■ **Required work**
Return exactly those lines of the material that fall between the line with "types and, combat." and the final line, both included.
● ● ● ● ●
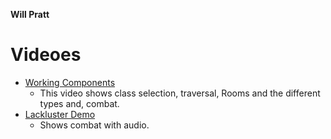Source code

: **Will Pratt**
# Videoes
* [Working Components](https://youtu.be/kr4UQJlmKWI)
  * This video shows class selection, traversal, Rooms and the different types and, combat. 
* [Lackluster Demo](https://youtu.be/O2Gw2Bz5t30)
  * Shows combat with audio.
● ● ● ● ●
■ **Solution to the exercise**
  * This video shows class selection, traversal, Rooms and the different types and, combat. 
* [Lackluster Demo](https://youtu.be/O2Gw2Bz5t30)
  * Shows combat with audio.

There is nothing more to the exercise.